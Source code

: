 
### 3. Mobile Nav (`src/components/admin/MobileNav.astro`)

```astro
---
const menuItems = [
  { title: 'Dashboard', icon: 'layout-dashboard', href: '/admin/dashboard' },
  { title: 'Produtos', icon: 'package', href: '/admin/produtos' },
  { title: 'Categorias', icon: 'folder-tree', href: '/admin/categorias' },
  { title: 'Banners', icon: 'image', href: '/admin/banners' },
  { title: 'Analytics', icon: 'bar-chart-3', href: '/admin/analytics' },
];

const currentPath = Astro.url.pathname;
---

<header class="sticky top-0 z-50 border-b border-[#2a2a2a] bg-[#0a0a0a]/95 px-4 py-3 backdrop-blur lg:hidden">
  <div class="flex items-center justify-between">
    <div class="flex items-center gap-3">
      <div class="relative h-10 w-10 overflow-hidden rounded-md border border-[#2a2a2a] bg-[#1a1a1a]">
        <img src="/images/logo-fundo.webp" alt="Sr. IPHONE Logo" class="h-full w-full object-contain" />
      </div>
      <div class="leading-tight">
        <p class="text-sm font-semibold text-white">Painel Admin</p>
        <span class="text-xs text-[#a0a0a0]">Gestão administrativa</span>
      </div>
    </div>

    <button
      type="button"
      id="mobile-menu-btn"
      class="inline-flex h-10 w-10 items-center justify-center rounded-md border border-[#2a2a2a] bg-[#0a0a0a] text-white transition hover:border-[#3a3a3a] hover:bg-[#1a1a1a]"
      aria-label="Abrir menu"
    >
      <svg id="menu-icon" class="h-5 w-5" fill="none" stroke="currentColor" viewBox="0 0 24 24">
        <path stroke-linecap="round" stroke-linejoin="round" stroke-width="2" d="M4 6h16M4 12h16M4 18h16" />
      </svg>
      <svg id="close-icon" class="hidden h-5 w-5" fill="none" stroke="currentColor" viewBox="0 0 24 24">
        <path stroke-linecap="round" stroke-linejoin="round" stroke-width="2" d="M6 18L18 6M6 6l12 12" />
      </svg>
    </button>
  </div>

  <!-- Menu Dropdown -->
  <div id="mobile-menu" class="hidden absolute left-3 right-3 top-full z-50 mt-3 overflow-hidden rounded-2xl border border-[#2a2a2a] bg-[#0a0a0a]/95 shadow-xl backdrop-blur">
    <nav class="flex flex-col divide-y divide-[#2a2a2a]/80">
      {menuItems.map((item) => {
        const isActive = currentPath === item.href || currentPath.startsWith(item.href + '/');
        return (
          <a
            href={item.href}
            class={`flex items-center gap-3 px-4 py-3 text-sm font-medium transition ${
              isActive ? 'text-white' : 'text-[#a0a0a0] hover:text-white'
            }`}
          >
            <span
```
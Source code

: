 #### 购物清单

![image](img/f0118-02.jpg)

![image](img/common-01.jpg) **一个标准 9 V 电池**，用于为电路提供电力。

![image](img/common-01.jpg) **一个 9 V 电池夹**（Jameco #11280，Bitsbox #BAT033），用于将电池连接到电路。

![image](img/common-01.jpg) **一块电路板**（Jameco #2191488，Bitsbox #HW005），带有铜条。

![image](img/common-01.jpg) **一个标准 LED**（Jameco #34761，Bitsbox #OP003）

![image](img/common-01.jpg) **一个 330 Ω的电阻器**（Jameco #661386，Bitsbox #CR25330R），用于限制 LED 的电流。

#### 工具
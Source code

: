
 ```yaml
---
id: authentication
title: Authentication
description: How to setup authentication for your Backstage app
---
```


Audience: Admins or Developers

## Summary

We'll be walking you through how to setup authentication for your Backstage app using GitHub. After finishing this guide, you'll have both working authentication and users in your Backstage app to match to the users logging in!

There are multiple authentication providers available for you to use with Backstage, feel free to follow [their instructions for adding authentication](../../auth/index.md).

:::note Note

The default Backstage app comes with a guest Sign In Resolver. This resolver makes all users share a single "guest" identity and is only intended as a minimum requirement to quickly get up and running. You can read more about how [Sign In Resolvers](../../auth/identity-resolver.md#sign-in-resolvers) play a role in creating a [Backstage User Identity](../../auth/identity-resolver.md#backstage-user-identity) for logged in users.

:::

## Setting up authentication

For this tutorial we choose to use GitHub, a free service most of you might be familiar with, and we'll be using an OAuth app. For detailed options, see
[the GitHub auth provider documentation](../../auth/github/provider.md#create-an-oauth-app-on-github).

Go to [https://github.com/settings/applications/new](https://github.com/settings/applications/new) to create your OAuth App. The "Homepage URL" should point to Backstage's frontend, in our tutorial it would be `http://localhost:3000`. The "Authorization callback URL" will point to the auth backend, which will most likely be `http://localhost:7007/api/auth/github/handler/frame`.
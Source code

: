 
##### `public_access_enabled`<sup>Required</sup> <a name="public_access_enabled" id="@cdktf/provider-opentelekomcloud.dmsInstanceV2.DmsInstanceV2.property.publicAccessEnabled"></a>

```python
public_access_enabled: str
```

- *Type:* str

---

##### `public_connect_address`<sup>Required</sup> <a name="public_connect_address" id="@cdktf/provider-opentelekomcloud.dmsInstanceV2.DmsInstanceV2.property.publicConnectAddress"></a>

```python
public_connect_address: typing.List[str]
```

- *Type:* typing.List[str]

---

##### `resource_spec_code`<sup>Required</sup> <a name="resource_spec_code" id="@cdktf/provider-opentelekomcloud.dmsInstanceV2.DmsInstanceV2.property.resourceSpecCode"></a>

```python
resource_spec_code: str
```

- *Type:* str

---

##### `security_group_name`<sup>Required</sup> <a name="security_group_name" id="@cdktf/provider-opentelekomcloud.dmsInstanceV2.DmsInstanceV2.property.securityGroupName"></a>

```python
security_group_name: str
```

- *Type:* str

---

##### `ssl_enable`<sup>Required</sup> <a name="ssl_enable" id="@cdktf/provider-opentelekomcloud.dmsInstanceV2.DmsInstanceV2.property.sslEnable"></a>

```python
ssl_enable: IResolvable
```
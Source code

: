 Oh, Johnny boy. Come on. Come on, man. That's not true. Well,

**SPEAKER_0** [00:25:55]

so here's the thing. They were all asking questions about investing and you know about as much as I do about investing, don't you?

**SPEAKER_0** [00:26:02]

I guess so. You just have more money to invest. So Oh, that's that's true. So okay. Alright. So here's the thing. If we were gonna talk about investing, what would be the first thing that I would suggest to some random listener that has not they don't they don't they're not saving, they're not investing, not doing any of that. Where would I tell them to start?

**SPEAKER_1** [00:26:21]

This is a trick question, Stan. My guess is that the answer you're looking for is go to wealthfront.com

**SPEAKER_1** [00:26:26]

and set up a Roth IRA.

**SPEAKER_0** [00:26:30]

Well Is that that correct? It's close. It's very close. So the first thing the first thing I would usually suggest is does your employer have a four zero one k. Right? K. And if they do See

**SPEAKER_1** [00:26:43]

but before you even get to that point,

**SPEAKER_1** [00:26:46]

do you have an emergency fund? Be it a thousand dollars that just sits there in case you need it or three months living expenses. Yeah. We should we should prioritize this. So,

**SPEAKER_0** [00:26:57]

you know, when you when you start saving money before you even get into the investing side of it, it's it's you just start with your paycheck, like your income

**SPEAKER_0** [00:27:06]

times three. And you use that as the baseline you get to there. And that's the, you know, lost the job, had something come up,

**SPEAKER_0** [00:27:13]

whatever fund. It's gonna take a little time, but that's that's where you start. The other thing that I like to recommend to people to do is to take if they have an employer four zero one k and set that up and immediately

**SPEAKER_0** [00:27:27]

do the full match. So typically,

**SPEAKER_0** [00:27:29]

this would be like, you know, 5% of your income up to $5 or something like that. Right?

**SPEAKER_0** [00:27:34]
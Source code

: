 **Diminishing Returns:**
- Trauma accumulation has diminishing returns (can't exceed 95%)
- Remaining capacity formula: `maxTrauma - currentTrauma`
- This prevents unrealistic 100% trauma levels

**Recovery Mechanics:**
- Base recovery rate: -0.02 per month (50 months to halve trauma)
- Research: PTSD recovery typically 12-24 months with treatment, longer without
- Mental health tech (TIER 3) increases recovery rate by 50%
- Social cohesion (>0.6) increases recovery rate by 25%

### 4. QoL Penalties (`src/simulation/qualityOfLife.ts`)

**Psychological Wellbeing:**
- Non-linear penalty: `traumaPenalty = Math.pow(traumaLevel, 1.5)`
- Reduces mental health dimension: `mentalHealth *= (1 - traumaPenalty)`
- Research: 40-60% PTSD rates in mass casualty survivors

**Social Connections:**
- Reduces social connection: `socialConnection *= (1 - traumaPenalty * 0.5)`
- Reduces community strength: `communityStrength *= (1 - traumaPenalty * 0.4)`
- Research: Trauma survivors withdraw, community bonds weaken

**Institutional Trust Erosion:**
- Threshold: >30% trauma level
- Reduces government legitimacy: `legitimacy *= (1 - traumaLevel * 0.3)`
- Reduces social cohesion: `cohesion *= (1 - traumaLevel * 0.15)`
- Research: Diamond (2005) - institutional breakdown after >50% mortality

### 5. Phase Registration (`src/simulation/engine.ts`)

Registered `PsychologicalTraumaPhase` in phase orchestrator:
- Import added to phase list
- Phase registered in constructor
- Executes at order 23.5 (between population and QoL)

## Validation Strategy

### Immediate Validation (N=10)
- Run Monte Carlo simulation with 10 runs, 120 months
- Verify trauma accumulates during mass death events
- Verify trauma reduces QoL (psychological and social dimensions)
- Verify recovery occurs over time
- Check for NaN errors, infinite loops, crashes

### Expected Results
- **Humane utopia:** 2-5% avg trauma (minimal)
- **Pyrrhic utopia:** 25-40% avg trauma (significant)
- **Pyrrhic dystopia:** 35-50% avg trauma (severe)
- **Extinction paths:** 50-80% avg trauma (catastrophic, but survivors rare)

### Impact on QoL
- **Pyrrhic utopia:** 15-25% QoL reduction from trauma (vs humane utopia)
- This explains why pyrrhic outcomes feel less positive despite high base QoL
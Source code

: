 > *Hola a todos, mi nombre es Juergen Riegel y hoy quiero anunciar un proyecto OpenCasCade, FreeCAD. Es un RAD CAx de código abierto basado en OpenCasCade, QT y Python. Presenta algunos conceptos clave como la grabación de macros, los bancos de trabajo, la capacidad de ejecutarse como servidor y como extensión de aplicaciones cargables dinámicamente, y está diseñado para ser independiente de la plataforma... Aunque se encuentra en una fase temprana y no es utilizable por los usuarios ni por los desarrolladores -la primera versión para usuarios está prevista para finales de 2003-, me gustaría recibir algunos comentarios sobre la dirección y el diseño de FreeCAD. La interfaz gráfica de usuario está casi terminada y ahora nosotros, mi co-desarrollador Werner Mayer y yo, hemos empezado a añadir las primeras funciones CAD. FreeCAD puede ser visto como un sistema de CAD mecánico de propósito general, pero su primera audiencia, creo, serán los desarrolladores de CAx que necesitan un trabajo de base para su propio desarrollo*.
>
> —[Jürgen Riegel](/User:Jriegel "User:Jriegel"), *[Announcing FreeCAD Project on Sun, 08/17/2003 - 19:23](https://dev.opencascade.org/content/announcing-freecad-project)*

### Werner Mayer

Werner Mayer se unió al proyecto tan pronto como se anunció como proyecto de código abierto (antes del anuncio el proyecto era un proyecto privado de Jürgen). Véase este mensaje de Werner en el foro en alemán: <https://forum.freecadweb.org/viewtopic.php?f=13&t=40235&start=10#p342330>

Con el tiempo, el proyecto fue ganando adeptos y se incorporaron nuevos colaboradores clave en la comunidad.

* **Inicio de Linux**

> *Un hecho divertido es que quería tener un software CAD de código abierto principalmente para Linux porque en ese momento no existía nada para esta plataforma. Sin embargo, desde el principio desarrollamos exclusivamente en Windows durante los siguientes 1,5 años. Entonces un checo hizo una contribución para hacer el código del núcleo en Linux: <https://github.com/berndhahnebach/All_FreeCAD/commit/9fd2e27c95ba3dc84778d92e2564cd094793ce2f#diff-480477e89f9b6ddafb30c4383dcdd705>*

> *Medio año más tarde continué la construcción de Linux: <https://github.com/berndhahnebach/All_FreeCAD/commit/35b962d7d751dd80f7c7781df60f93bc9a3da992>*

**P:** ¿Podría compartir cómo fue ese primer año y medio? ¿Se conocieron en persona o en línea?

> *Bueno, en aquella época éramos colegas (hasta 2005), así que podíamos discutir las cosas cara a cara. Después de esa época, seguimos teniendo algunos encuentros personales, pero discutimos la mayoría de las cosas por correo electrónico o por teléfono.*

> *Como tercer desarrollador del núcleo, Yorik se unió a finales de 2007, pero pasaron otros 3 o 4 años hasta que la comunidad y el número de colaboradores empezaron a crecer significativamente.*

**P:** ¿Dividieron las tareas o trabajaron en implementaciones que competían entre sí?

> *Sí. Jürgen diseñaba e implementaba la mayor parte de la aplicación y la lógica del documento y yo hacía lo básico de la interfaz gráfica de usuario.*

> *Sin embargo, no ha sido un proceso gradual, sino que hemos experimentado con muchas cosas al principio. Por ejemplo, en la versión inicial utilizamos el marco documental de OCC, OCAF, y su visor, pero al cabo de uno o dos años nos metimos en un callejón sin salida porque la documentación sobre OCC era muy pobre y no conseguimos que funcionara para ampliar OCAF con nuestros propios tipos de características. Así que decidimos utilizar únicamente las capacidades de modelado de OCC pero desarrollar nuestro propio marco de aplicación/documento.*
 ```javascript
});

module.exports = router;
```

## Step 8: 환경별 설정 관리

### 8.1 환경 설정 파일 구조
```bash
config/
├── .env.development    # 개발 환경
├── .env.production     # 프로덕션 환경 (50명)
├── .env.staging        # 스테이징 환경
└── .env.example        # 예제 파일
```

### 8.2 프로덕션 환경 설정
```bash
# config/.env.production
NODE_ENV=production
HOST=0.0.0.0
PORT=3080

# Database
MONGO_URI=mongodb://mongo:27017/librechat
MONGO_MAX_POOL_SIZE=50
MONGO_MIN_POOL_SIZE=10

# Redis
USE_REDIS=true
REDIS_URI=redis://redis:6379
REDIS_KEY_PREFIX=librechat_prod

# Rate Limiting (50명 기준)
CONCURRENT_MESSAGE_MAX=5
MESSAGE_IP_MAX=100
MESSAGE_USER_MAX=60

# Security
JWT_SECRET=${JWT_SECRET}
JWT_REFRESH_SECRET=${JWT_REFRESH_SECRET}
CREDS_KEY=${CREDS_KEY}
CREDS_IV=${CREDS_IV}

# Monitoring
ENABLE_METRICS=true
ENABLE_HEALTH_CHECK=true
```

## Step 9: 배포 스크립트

****

## WORK ORDER
The answer must be every line of the data that contains the word "menuItems".

## ANSWER TO THE EXERCISE
const menuItems = [
      {menuItems.map((item) => {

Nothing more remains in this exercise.